**Work instructions:** Look through the data below and, wherever a line carries the word "Solo", please copy that line.

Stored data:
════════════════════

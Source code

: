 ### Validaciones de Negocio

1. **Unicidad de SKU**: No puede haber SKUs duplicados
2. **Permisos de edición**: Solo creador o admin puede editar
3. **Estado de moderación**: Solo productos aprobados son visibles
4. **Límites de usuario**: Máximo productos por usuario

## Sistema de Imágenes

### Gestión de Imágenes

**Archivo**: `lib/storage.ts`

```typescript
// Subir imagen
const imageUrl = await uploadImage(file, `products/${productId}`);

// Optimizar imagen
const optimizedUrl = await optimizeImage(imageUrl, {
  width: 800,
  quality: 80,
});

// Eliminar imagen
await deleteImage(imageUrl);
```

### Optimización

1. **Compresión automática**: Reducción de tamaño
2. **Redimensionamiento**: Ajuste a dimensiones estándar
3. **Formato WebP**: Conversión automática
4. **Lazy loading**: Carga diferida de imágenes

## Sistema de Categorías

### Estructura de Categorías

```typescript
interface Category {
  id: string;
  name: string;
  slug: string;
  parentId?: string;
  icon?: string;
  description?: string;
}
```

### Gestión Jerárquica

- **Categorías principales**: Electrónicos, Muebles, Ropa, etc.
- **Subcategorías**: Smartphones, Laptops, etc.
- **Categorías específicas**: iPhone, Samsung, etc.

════════════════════

**Result of the exercise:**
2. **Permisos de edición**: Solo creador o admin puede editar
3. **Estado de moderación**: Solo productos aprobados son visibles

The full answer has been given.